Significant simultaneous changes in serum CA19-9 and CA125 due to prolonged torsion of mature cystic teratoma of the ovary

Mature cystic teratoma is a common benign neoplasm of the ovary. Complications occur in approximately 20% of cases. Clinical manifestations, laboratory findings, and imaging studies can assist in making a diagnosis of ovarian torsion of mature cystic teratoma. Furthermore, serum tumor markers may be helpful for diagnosing mature cystic teratoma and its torsion and, thus, can lead to early surgical intervention. A 56-year-old woman presented with a huge pelvic mass and pelvic pain. Serum CA19-9, CA125, and carcinoembryonic antigen levels were abnormally elevated at >700 U/ml, 282.5 U/ml, and 3.94 U/ml, respectively. The tumor was surrounded by extensive adhesions and showed inflammatory changes. The serum levels of these markers returned to normal levels after surgery.

Mature cystic teratoma (MCT) is the most common germ cell tumor of the ovary in women of reproductive age. Clinical characteristics of MCT have been well documented, and about 20% of women with MCT experience complications, such as torsion, rupture, infection, and malignant transformation. Ovarian torsion is a common complication and constitutes a surgical emergency, and the rate of torsion has been reported to range from 12.9% to 15% in MCT patients [1, 2]. Furthermore, ovarian torsion accounts for 3% of cases of acute abdominal pain that present at emergency departments [3]. Delay in recognition and treatment of torsion can have serious consequences such as peritonitis and even death [4]. Laboratory and imaging findings can assist the diagnosis of MCT and its complications, and serum tumor markers can provide additional information about the clinical features and complications of MCT when the differential diagnosis of an ovarian mass by imaging is limited.

Here we report a case of ovarian torsion of MCT with rapid, significant changes in the serum levels of CA19-9 and CA125 in a postmenopausal woman.
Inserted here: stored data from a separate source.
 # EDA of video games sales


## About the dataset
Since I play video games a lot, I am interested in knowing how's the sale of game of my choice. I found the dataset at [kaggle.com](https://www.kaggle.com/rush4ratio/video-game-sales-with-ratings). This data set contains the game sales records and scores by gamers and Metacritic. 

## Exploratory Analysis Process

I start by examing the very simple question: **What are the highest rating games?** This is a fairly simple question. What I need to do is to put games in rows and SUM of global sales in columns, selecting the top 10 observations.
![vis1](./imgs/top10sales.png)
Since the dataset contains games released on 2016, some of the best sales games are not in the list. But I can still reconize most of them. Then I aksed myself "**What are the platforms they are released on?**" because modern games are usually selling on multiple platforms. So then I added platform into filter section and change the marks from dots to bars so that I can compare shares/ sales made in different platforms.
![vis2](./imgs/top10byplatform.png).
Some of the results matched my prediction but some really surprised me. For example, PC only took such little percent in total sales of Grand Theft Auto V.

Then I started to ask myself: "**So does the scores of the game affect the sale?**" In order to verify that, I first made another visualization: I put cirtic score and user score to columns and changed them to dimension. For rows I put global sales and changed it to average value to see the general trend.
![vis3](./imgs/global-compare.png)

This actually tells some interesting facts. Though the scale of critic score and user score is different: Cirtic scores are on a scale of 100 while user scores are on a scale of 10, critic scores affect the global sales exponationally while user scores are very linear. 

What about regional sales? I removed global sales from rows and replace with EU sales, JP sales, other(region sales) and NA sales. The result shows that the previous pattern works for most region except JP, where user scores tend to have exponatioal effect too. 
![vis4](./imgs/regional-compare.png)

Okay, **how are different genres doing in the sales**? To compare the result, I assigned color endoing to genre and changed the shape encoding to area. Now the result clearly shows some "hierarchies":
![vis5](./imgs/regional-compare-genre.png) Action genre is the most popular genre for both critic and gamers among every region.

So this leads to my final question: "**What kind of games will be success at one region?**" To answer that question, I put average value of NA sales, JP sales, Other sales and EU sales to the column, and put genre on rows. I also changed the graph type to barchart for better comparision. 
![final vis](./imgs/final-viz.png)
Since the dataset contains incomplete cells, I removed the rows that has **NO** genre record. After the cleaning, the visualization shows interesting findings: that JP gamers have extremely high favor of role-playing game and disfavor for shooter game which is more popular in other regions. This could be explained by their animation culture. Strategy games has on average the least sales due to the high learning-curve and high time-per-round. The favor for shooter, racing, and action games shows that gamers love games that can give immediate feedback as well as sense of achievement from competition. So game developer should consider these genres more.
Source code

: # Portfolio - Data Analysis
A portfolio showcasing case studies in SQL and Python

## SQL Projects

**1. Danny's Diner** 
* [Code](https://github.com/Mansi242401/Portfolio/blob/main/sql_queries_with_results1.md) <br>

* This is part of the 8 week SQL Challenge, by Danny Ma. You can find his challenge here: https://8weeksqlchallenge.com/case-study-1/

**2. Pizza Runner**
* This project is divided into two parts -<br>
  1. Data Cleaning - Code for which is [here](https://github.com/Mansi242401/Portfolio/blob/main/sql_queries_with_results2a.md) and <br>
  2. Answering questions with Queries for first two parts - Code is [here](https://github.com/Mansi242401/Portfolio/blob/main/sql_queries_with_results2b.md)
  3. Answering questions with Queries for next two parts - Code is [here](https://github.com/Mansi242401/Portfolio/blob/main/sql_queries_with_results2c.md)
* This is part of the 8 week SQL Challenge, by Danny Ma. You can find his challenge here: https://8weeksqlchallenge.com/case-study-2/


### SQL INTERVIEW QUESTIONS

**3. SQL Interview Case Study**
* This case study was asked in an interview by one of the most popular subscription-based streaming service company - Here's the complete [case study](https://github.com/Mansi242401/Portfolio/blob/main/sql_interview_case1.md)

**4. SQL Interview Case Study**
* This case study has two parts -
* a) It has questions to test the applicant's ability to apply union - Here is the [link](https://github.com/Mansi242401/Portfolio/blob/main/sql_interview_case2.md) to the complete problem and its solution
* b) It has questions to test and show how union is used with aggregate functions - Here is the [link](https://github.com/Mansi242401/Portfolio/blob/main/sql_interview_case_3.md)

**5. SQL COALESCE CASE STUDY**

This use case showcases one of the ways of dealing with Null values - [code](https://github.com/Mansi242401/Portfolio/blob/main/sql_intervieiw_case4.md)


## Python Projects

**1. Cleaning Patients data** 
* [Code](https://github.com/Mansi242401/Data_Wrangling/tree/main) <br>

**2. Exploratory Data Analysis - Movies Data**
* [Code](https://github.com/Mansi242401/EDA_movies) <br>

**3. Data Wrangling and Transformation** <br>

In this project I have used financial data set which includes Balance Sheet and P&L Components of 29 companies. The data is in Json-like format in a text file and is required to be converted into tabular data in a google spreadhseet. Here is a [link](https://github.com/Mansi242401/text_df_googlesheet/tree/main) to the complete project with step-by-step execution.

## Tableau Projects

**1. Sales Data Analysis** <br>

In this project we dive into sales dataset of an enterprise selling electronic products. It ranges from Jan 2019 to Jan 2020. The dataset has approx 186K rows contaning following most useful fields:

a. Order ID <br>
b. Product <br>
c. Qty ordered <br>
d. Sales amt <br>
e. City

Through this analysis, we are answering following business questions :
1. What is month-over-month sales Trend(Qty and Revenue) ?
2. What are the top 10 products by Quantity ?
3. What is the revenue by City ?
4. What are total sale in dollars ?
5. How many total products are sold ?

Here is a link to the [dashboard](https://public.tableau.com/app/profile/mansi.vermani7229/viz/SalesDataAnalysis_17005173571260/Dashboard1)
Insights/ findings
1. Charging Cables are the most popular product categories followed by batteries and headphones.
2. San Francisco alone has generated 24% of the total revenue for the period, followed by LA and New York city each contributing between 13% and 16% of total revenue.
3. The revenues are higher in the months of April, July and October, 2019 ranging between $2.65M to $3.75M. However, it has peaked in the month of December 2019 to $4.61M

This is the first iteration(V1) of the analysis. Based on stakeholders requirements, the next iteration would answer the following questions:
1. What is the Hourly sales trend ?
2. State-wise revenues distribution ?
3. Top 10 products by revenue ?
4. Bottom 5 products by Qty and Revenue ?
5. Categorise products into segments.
A 56-year-old postmenopausal woman presented with a huge pelvic mass. The patient had experienced moderate pelvic pain for 5 days before visiting a local clinic. Pelvic ultrasonography revealed a huge mass 11 cm in diameter in the right adnexa. Contrast-enhanced abdominopelvic computed tomography (CT) revealed an 11.0 × 7.5 cm mass containing a fat component arising from the right adnexa. She was referred to our hospital department due to abnormally high tumor markers and suspicion of a coexistent malignancy due to elevated serum CA19-9, CA125, and carcinoembryonic antigen (CEA) levels of >700 U/ml, 282.5 U/ml, and 3.94 U/ml, respectively. These serum markers were measured again preoperatively in our hospital and were found to be higher (Figure 1). Laboratory examination revealed increased white blood cell count (18,500/uL) and erythrocyte sedimentation rate (90 mm/hour). Previous CT findings were reviewed and showed asymmetric wall thickening of the mass and increased fat strands in peritoneum. During laparotomy, a huge right ovarian tumor that appeared dark brown presumably due to torsion was observed and was surrounded by extensive adhesions to omentum, rectum, and the posterior wall of the uterus. The surface of the tumor was friable, discolored, and had an irregular contour, suggesting inflammatory change, probably due to torsion-induced necrosis (Figure 2). Right salpingo-oophorectomy was performed and adjacent adherent omentum was excised. Frozen section of the tumor revealed MCT. Pathologically, most of the tumor was necrotic and compatible with MCT with hemorrhagic infarction and chronic inflammation of omentum. Following surgery the patient recovered without any complications, and serum levels of CA19-9, CA125, and CEA decreased to normal levels (Figure 1).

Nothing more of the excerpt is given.